Abstract
Background: Purpose of insulin resistance (IR) adapted by mother is to deliver enough quantity of nutrients to the growing fetus. Many maternal hormones and factors play role in causation of IR during pregnancy.
Aim: The study aims at evaluating IR at different trimesters of pregnancy.
Materials and Methods: Pregnant women at 1st, 2nd and 3rd trimester were grouped into groups I, II and III respectively (n=20 in each group). Healthy non-pregnant women were taken as controls (n=30). Fasting plasma glucose (FPG) and fasting serum insulin (FSI) were measured and IR indices such as fasting glucose to insulin ratio (FGIR), quantitative insulin sensitivity check index (QUICKI), log FSI and log HOMA1-IR were calculated. The student’s t-test and one way Analysis of variance (ANOVA) were used for data analysis.
Results: The mean FSI, log FSI and log HOMA 1-IR were significantly higher in 2nd and 3rd trimesters while QUICKI was significantly lower in 2nd and 3rd trimesters of pregnancy when compared with controls. Also, mean FGIR was found to be significantly lower in 3rd trimester when compared with controls.
Conclusion: As pregnancy advances, IR increases. Increased IR is associated with poor maternal and fetal outcome. Screening of all pregnancy for IR and early intervention may help to reduce the associated complications.

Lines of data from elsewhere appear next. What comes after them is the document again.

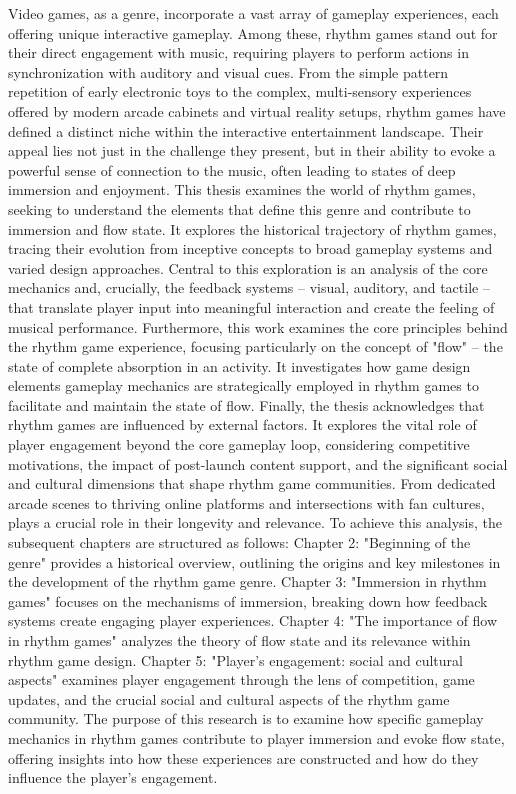 Video games, as a genre, incorporate a vast array of gameplay experiences, each offering unique interactive gameplay. Among these, rhythm games stand out for their direct engagement with music, requiring players to perform actions in synchronization with auditory and visual cues. From the simple pattern repetition of early electronic toys to the complex, multi-sensory experiences offered by modern arcade cabinets and virtual reality setups, rhythm games have defined a distinct niche within the interactive entertainment landscape. Their appeal lies not just in the challenge they present, but in their ability to evoke a powerful sense of connection to the music, often leading to states of deep immersion and enjoyment.
This thesis examines the world of rhythm games, seeking to understand the elements that define this genre and contribute to immersion and flow state. It explores the historical trajectory of rhythm games, tracing their evolution from inceptive concepts to broad gameplay systems and varied design approaches. Central to this exploration is an analysis of the core mechanics and, crucially, the feedback systems -- visual, auditory, and tactile -- that translate player input into meaningful interaction and create the feeling of musical performance.
Furthermore, this work examines the core principles behind the rhythm game experience, focusing particularly on the concept of "flow" -- the state of complete absorption in an activity. It investigates how game design elements  gameplay mechanics are strategically employed in rhythm games to facilitate and maintain the state of flow.
Finally, the thesis acknowledges that rhythm games are influenced by external factors. It explores the vital role of player engagement beyond the core gameplay loop, considering competitive motivations, the impact of post-launch content support, and the significant social and cultural dimensions that shape rhythm game communities. From dedicated arcade scenes to thriving online platforms and intersections with fan cultures, plays a crucial role in their longevity and relevance. 
To achieve this analysis, the subsequent chapters are structured as follows: Chapter 2: "Beginning of the genre" provides a historical overview, outlining the origins and key milestones in the development of the rhythm game genre. Chapter 3: "Immersion in rhythm games" focuses on the mechanisms of immersion, breaking down how feedback systems create engaging player experiences. Chapter 4: "The importance of flow in rhythm games" analyzes the theory of flow state and its relevance within rhythm game design. Chapter 5: "Player's engagement: social and cultural aspects" examines player engagement through the lens of competition, game updates, and the crucial social and cultural aspects of the rhythm game community.
The purpose of this research is to examine how specific gameplay mechanics in rhythm games contribute to player immersion and evoke flow state, offering insights into how these experiences are constructed and how do they influence the player's engagement. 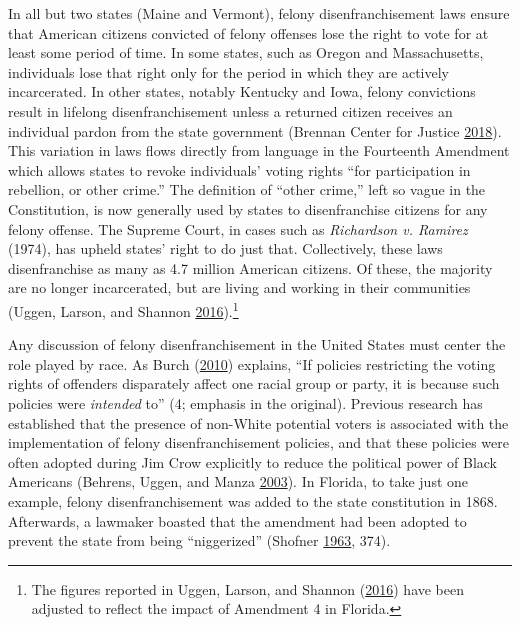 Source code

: \documentclass[12pt,]{article}
\let\rmarkdownfootnote\footnote%
\def\footnote{\protect\rmarkdownfootnote}
\begin{document}
In all but two states (Maine and Vermont), felony disenfranchisement laws ensure that American citizens convicted of felony offenses lose the right to vote for at least some period of time. In some states, such as Oregon and Massachusetts, individuals lose that right only for the period in which they are actively incarcerated. In other states, notably Kentucky and Iowa, felony convictions result in lifelong disenfranchisement unless a returned citizen receives an individual pardon from the state government (Brennan Center for Justice \protect\hyperlink{ref-bcj_laws}{2018}). This variation in laws flows directly from language in the Fourteenth Amendment which allows states to revoke individuals' voting rights ``for participation in rebellion, or other crime.'' The definition of ``other crime,'' left so vague in the Constitution, is now generally used by states to disenfranchise citizens for any felony offense. The Supreme Court, in cases such as \emph{Richardson v. Ramirez} (1974), has upheld states' right to do just that. Collectively, these laws disenfranchise as many as 4.7 million American citizens. Of these, the majority are no longer incarcerated, but are living and working in their communities (Uggen, Larson, and Shannon \protect\hyperlink{ref-sentencing_2016}{2016}).\footnote{The figures reported in Uggen, Larson, and Shannon (\protect\hyperlink{ref-sentencing_2016}{2016}) have been adjusted to reflect the impact of Amendment 4 in Florida.}

Any discussion of felony disenfranchisement in the United States must center the role played by race. As Burch (\protect\hyperlink{ref-Burch2010}{2010}) explains, ``If policies restricting the voting rights of offenders disparately affect one racial group or party, it is because such policies were \emph{intended} to'' (4; emphasis in the original). Previous research has established that the presence of non-White potential voters is associated with the implementation of felony disenfranchisement policies, and that these policies were often adopted during Jim Crow explicitly to reduce the political power of Black Americans (Behrens, Uggen, and Manza \protect\hyperlink{ref-Behrens2003}{2003}). In Florida, to take just one example, felony disenfranchisement was added to the state constitution in 1868. Afterwards, a lawmaker boasted that the amendment had been adopted to prevent the state from being ``niggerized'' (Shofner \protect\hyperlink{ref-florida_1868}{1963}, 374).
\end{document}

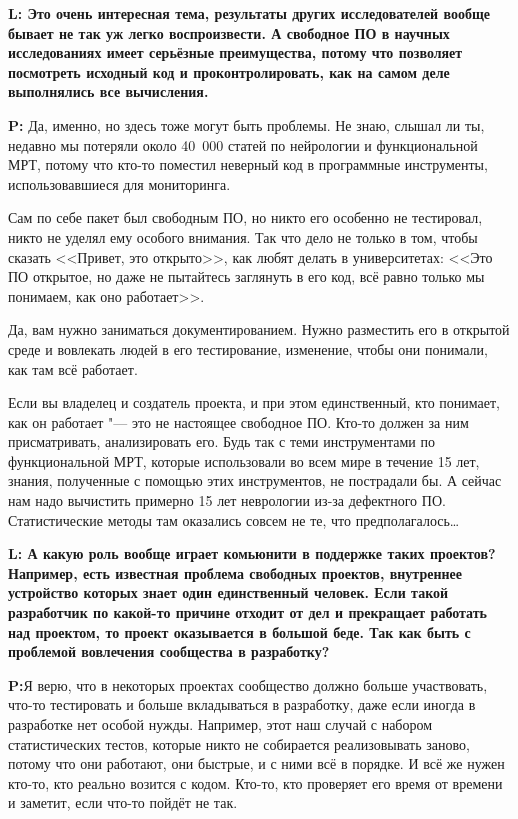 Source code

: \documentclass[10pt, a5paper]{article}
\begin{document}
\begin{Parallel}[p]{}{}
{{\noindent \bf L: Это очень интересная тема, результаты других исследователей вообще бывает не так уж легко воспроизвести.
А свободное ПО в научных исследованиях имеет серьёзные преимущества, потому что позволяет посмотреть исходный код и проконтролировать, как на самом деле выполнялись все вычисления.}

{\noindent \bf P:} Да, именно, но здесь тоже могут быть проблемы. Не знаю, слышал ли ты, недавно мы потеряли около 40~000 статей по нейрологии и функциональной МРТ, потому что кто-то поместил неверный код в программные инструменты, использовавшиеся для мониторинга. 

Сам по себе пакет был свободным ПО, но никто его особенно не тестировал, никто не уделял ему особого внимания. Так что дело не только в том, чтобы сказать <<Привет, это открыто>>, как любят делать в университетах: <<Это ПО открытое, но даже не пытайтесь заглянуть в его код, всё равно только мы понимаем, как оно работает>>. 

Да, вам нужно заниматься документированием. Нужно разместить его в открытой среде и вовлекать людей в его тестирование, изменение, чтобы они понимали, как там всё работает.

Если вы владелец и создатель проекта, и при этом единственный, кто понимает, как он работает "--- это не настоящее свободное ПО. Кто-то должен за ним присматривать, анализировать его. Будь так с теми инструментами по функциональной МРТ, которые использовали во всем мире в течение 15 лет, знания, полученные с помощью этих инструментов, не пострадали бы. А сейчас нам надо вычистить примерно 15 лет неврологии из-за дефектного ПО. Статистические методы там оказались совсем не те, что предполагалось\ldots

{\noindent \bf L: А какую роль вообще играет комьюнити в поддержке таких проектов? Например, есть известная проблема свободных проектов, внутреннее устройство которых знает один единственный человек. Если такой разработчик по какой-то причине отходит от дел и прекращает работать над проектом, то проект оказывается в большой беде. Так как быть с проблемой вовлечения сообщества в разработку?}

{\noindent \bf P:}Я верю, что в некоторых проектах сообщество должно больше участвовать, что-то тестировать и больше вкладываться в разработку, даже если иногда в разработке нет особой нужды. Например, этот наш случай с набором статистических тестов, которые никто не собирается реализовывать заново, потому что они работают, они быстрые, и с ними всё в порядке. И всё же нужен кто-то, кто реально возится с кодом. Кто-то, кто проверяет его время от времени и заметит, если что-то пойдёт не так. 

}
\end{Parallel}
\end{document}
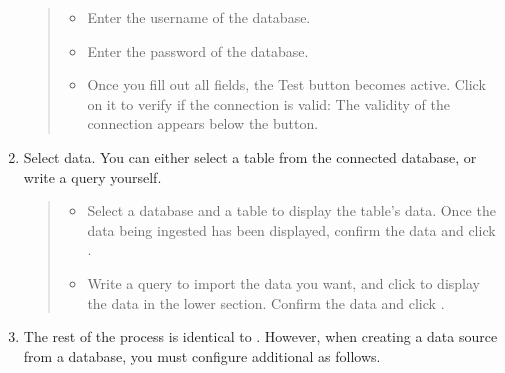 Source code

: \documentclass[letterpaper,10pt,english]{sphinxmanual}
\begin{document}
\begin{enumerate}
\begin{quote}
\begin{itemize}
\item {} 
 Enter the username of the database.

\item {} 
 Enter the password of the database.

\item {} 
 Once you fill out all fields, the Test button becomes active. Click on it to verify if the connection is valid: The validity of the connection appears below the button.

\end{itemize}
\end{quote}

\item {} 
Select data. You can either select a table from the connected database, or write a query yourself.
\begin{quote}

\begin{figure}[H]
\centering

\noindent{}
\end{figure}
\begin{itemize}
\item {} 
 Select a database and a table to display the table’s data. Once the data being ingested has been displayed, confirm the data and click .

\item {} 
 Write a query to import the data you want, and click  to display the data in the lower section. Confirm the data and click .

\end{itemize}
\end{quote}

\item {} 
The rest of the process is identical to {\hyperref[\detokenize{discovery/part02/create_a_data_source:create-datasource-from-file}]{}}. However, when creating a data source from a database, you must configure additional  as follows.
\begin{quote}

\begin{figure}[H]
\centering


\end{figure}
\end{quote}
\end{enumerate}
\end{document}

Keywords: Gestation, Insulin insensitivity, Log HOMA 1-IR, Trimester, QUICKI
Introduction
Pregnancy can be associated with many metabolic, biochemical, physiological, hematological and immunological changes. With no complications at full term, these changes are reversible after delivery [1]. Healthy women pregnancy can be associated with resistance to the action of insulin on glucose uptake and utilization [2]. IR is defined as decreased ability of target tissues such as liver, adipose tissue and muscle to respond to normal circulating concentrations of insulin [3]. It is reported that pregnant women require an additional energy of 300 kcal/day over routine energy intake [2] while the average glucose utilized by a growing fetus at the 3rd trimester reaches approximately to 33 μmol/kg/min [4]. Maternal IR leads to more use of fats than carbohydrates for energy by mother and spares carbohydrates for fetus. Thus, the development of IR serves as a physiological adaptation of the mother to ensure adequate carbohydrate supply for the rapidly growing fetus [4].
As the pregnancy advances to third trimester, insulin sensitivity may gradually decline to 50% of the normal expected value [5]. This decline is reported to be mediated by a number of factors such as increase in the levels of estrogen, progesterone, human placental lactogen (hPL), among other factors [6].
Normally, insulin binding to insulin receptor causes phosphorylation of β-subunit of receptor and it further leads to phosphorylation of Insulin Receptor Substrate-I (IRS-I) at tyrosine residue which act as docking site for further signal transduction molecules [7].
Progesterone suppresses the phosphoinositol 3-kinase-mediated pathway by reducing the expression of IRS-1. Gradually increasing progesterone concentration with advancement of normal pregnancy is associated with increased inhibition insulin-induced GLUT4 translocation and glucose uptake [8]. Estrogen concentration is also high in pregnancy. 17β-estradiol diminishes insulin sensitivity at high concentrations [9].
hPL has both insulin-like and anti-insulin effects. In vitro, it has been shown to increase lipolysis and free fatty acids (FFAs) in adipocytes. Increased hPL level in pregnancy is found to increase glucose uptake, oxidation, and incorporation of glucose into glycogen, which may favor glycogen storage in the mother [10].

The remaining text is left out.